▶ **Task goal**
Omit the pictures and copy the entries exactly.

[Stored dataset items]

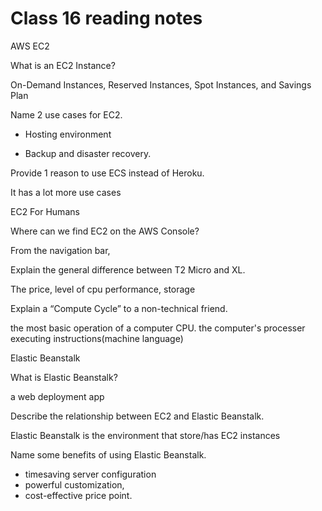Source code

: # Class 16 reading notes

AWS EC2

What is an EC2 Instance?

 On-Demand Instances, Reserved Instances, Spot Instances, and Savings Plan

Name 2 use cases for EC2.

- Hosting environment

- Backup and disaster recovery.

Provide 1 reason to use ECS instead of Heroku.

It has a lot more use cases

EC2 For Humans

Where can we find EC2 on the AWS Console?

 From the navigation bar,

Explain the general difference between T2 Micro and XL.

The price, level of cpu performance, storage

Explain a “Compute Cycle” to a non-technical friend.

the most basic operation of a computer CPU.
the computer's processer executing instructions(machine language)


Elastic Beanstalk

What is Elastic Beanstalk?

a web deployment app


Describe the relationship between EC2 and Elastic Beanstalk.

Elastic Beanstalk is the environment that store/has EC2 instances

Name some benefits of using Elastic Beanstalk.

- timesaving server configuration
- powerful customization,
- cost-effective price point.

▶ **Reply**
Source code

: # Class 16 reading notes

AWS EC2

What is an EC2 Instance?

 On-Demand Instances, Reserved Instances, Spot Instances, and Savings Plan

Name 2 use cases for EC2.

- Hosting environment

- Backup and disaster recovery.

Provide 1 reason to use ECS instead of Heroku.

It has a lot more use cases

EC2 For Humans

Where can we find EC2 on the AWS Console?

 From the navigation bar,

Explain the general difference between T2 Micro and XL.

The price, level of cpu performance, storage

Explain a “Compute Cycle” to a non-technical friend.

the most basic operation of a computer CPU.
the computer's processer executing instructions(machine language)


Elastic Beanstalk

What is Elastic Beanstalk?

a web deployment app


Describe the relationship between EC2 and Elastic Beanstalk.

Elastic Beanstalk is the environment that store/has EC2 instances

Name some benefits of using Elastic Beanstalk.

- timesaving server configuration
- powerful customization,
- cost-effective price point.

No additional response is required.